ENGINEER: We need buses, my liege. A small bus replaces ten or fifteen cars; a large one twenty or forty cars. Wherefore, let large buses carry passengers on the most-used roads, and let smaller buses carry passengers on the more numerous, less-used roads that branch off the most-used roads. The delays caused by stopping and changing of buses would be much less than those now caused by too many cars.

KING: So the buses would use the existing roads. But how would my subjects pay for the buses and bus stops, and the maintenance thereof, and the wages of the drivers? [Pause.] What says my economist?

ECONOMIST: User pays, Your Majesty! Let the city be divided into zones, and let each passenger pay a fare depending on the number of zones traversed by the journey.

ENGINEER: Sire, if the cost be defrayed solely by fares, the fares will be high, so patronage will be low, so bus services will be infrequent, so patronage will be lower; in short, the people will keep using their cars.
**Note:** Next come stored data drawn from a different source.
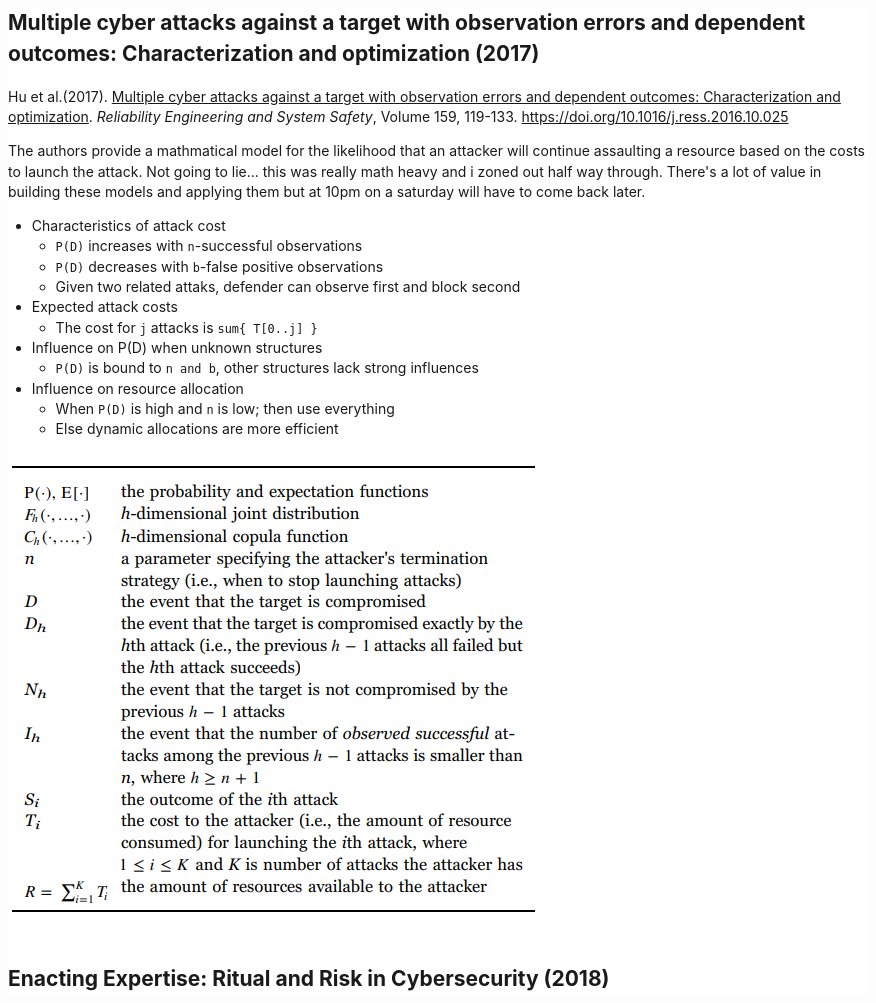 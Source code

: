 ## Multiple cyber attacks against a target with observation errors and dependent outcomes: Characterization and optimization (2017)

Hu et al.(2017). [Multiple cyber attacks against a target with observation errors and dependent outcomes: Characterization and optimization](MultiAttackOptimization.pdf). _Reliability Engineering and System Safety_, Volume 159, 119-133. https://doi.org/10.1016/j.ress.2016.10.025

The authors provide a mathmatical model for the likelihood that an attacker will continue assaulting a resource based on the costs to launch the attack.  Not going to lie... this was really math heavy and i zoned out half way through.  There's a lot of value in building these models and applying them but at 10pm on a saturday will have to come back later.

- Characteristics of attack cost
  - `P(D)` increases with `n`-successful observations
  - `P(D)` decreases with `b`-false positive observations
  - Given two related attaks, defender can observe first and block second
- Expected attack costs
  - The cost for `j` attacks is `sum{ T[0..j] }`
- Influence on P(D) when unknown structures
  - `P(D)` is bound to `n and b`, other structures lack strong influences
- Influence on resource allocation
  - When `P(D)` is high and `n` is low; then use everything
  - Else dynamic allocations are more efficient

![multi_attack_symbols.png](multi_attack_symbols.png)

## Enacting Expertise: Ritual and Risk in Cybersecurity (2018)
Moreover, the benefit of the bus service as measured by the market will be the total price that people are willing pay for access to the service, net of fares; that is, it will be the influence of the buses on land values in areas served by the buses, or by roads from which traffic is drawn away by the buses. The land owners will gain whether they use the buses or not, while tenants who use the buses will pay twice — once through their fares and once through their rents. Therefore, I counsel, let the buses be free of fares, except perhaps at peak times, and let the cost be defrayed by an annual tax on the uplift in real land values, so that Your Majesty’s subjects will contribute in proportion to benefits received. Not “user pays”, but “beneficiary pays”.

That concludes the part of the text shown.